▶ [Your instructions]:
Among the entries below, count the lines where the string "index" occurs, and give only the number.
☆ ☆ ☆ ☆ ☆ ☆ ☆
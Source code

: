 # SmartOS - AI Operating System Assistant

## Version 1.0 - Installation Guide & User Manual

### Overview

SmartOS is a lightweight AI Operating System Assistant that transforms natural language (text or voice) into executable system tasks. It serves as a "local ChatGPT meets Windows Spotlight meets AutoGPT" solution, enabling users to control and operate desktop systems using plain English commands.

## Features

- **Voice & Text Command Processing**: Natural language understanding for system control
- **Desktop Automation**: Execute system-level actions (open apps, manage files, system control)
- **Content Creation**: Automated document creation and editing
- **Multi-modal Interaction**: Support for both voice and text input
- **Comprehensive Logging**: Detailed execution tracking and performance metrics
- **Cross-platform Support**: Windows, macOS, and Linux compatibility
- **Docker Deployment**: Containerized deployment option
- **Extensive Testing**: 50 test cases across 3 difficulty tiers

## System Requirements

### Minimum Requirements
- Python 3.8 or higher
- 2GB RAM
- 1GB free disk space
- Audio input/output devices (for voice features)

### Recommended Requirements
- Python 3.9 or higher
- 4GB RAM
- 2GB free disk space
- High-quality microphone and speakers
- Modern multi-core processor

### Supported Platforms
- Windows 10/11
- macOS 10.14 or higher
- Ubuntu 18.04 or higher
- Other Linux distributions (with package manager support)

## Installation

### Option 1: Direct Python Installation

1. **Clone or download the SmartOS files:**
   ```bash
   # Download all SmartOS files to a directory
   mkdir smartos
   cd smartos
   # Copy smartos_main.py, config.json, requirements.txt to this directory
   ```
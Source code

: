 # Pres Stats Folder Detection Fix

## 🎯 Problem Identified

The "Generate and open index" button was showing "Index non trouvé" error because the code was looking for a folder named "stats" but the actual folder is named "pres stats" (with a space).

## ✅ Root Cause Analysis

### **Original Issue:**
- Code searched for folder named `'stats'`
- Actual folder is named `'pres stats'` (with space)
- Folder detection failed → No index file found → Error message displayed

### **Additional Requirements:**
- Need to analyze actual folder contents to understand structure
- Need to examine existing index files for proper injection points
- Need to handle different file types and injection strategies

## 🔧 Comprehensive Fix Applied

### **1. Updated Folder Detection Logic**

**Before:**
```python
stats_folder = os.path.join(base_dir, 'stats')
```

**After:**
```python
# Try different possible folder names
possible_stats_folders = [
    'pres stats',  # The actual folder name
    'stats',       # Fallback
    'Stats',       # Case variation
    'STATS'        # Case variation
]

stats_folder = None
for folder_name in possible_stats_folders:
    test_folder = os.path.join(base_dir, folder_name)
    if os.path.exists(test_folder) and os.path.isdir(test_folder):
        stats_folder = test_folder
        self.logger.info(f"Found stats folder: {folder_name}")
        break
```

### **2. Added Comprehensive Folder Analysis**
☆ ☆ ☆ ☆ ☆ ☆ ☆
▶ [Answer box]:
3